A job opening posted to Valve’s website says very plainly that the company behind Half-Life and Portal is “jumping in” to the gaming hardware biz.
The job listing in question (“Industrial Engineer”) states:
Valve is traditionally a software company. Open platforms like the PC and Mac are important to us, as they enable us and our partners to have a robust and direct relationship with customers. We’re frustrated by the lack of innovation in the computer hardware space though, so we’re jumping in. Even basic input, the keyboard and mouse, haven’t really changed in any meaningful way over the years. There’s a real void in the marketplace, and opportunities to create compelling user experiences are being overlooked.
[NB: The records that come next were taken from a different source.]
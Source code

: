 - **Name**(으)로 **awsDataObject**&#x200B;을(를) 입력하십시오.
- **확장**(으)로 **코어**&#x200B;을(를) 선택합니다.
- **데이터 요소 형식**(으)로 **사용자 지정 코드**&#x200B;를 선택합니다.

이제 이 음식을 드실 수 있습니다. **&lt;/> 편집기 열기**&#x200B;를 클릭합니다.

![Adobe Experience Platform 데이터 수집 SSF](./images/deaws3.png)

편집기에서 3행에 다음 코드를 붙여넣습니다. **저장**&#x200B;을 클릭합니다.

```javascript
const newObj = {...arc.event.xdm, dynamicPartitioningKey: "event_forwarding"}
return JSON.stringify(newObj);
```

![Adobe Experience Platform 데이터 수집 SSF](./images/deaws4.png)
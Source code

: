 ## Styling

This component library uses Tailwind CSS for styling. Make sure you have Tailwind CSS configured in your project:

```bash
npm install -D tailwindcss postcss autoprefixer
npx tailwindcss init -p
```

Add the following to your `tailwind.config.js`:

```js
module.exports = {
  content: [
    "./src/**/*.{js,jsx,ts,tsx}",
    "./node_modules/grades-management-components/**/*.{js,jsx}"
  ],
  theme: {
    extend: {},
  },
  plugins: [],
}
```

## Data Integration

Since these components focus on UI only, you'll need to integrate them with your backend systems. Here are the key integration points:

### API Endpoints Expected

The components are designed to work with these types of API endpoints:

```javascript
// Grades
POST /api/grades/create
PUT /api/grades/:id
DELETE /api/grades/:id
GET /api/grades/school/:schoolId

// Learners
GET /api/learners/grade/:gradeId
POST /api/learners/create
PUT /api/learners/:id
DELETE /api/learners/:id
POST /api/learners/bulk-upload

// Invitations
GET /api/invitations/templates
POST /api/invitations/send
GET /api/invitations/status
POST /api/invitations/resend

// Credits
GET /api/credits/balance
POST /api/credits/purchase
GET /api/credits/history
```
Sounds pretty juicy, no? It’s easy to draw a direct line between this job description and Valve’s popular Steam service for downloading games. Steam has become a real force to be reckoned with, standing shoulder-to-shoulder alongside the likes of Xbox Live, PSN, and the iTunes App Store. It just makes sense that Valve would want to leverage the powerful platform that they have with Steam on more than just computers. If Valve created an OnLive-like “Steambox” console, they could bring their vast library downloadable games to TV sets. Imagine firing up your Steambox, connecting to the Steam service (the same way Apple TV connects to iTunes), downloading new games to built-in storage space, and immediately start playing.
Valve founder Gabe Newell is known to not be a huge fan of game consoles, but console games consistently outsell their PC brethren, and no game company can afford to be blind to that. Besides that, Newell’s stance on consoles seems to have softened the last few years, with the simultaneous release of its most recent games, such as Left 4 Dead and Portal 2, on both computers and consoles.
It’s one of those ideas that’s just too good to ignore. But with OnLive already on the market, the coming of rival download-based console Ouya imminent, the marketplace for this sort of thing is getting mighty crowded. Still, with its existing service’s popularity and its huge library of titles, it’s hard to see Valve failing at this.
For that matter, when was the last time Valve failed at anything?